**Problem to solve**
Repeat the lines of the listing below exactly, starting at the line that contains "Greater investment in" and running through the last line, both included, and only those.

**Entries provided**

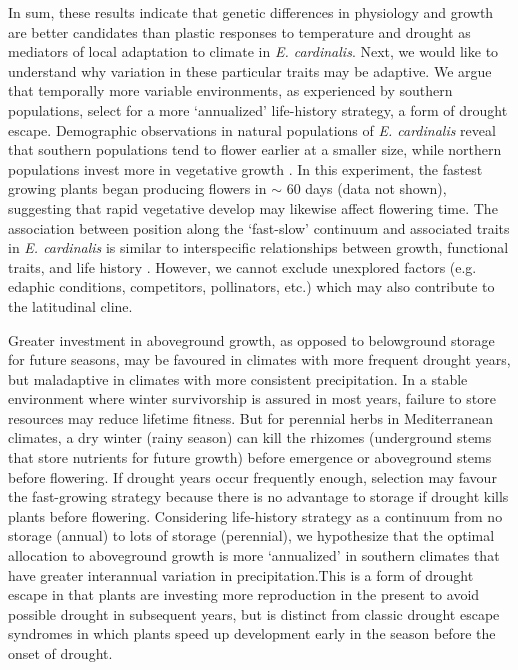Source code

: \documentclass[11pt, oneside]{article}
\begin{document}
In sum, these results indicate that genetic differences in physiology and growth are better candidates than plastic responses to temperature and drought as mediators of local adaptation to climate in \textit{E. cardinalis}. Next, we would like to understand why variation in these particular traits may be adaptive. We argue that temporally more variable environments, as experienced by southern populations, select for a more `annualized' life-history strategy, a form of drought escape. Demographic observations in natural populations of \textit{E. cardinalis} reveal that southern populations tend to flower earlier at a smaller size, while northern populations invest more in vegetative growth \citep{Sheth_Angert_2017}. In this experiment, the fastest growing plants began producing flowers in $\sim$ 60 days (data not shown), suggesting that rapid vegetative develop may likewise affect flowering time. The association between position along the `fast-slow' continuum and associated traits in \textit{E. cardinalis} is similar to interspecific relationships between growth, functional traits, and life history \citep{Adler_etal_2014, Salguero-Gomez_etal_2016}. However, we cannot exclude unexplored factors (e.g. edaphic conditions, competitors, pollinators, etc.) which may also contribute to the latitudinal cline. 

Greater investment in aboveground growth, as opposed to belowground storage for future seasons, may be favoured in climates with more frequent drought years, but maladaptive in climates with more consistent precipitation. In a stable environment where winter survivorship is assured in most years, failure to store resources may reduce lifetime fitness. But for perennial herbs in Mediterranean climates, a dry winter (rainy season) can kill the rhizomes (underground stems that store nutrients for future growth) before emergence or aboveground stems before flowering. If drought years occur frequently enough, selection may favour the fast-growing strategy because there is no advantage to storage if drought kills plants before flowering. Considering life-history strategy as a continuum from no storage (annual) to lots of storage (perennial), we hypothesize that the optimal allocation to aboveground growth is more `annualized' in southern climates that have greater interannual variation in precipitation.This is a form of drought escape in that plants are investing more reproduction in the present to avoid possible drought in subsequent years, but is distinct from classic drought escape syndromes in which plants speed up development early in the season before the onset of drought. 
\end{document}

**Solution**
Greater investment in aboveground growth, as opposed to belowground storage for future seasons, may be favoured in climates with more frequent drought years, but maladaptive in climates with more consistent precipitation. In a stable environment where winter survivorship is assured in most years, failure to store resources may reduce lifetime fitness. But for perennial herbs in Mediterranean climates, a dry winter (rainy season) can kill the rhizomes (underground stems that store nutrients for future growth) before emergence or aboveground stems before flowering. If drought years occur frequently enough, selection may favour the fast-growing strategy because there is no advantage to storage if drought kills plants before flowering. Considering life-history strategy as a continuum from no storage (annual) to lots of storage (perennial), we hypothesize that the optimal allocation to aboveground growth is more `annualized' in southern climates that have greater interannual variation in precipitation.This is a form of drought escape in that plants are investing more reproduction in the present to avoid possible drought in subsequent years, but is distinct from classic drought escape syndromes in which plants speed up development early in the season before the onset of drought. 
\end{document}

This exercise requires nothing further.